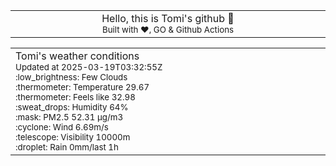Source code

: 
<div align="center">
<table>
<tbody>
<td align="center">
<img width="2000" height="0"><br>
Hello, this is Tomi's github 👋<br>
<sup>Built with ❤️, GO & Github Actions</sup><br>
<img width="2000" height="0">
</td>
</tbody>
</table>
</div>
<table>
<tbody>
<td align="left">
<img width="2000" height="0"><br>
Tomi's weather conditions<br>
<sup>Updated at 2025-03-19T03:32:55Z</sup><br>
<sup>:low_brightness: Few Clouds</sup><br>
<sup>:thermometer: Temperature 29.67 </sup><br>
<sup>:thermometer: Feels like 32.98</sup><br>
<sup>:sweat_drops: Humidity 64%</sup><br>
<sup>:mask: PM2.5 52.31 μg/m3</sup><br>
<sup>:cyclone: Wind 6.69m/s </sup><br>
<sup>:telescope: Visibility 10000m </sup><br>
<sup>:droplet: Rain 0mm/last 1h </sup><br>
<img width="2000" height="0">
</td>
<td align="left">
<img width="2000" height="0"><br>
<br>
<img width="2000" height="0">
</td>
</tbody>
</table>
</div>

What the exercise asks:
Count the lines in the records above that contain "Tomi", please, and give the number without any other words.

Result for this exercise:
2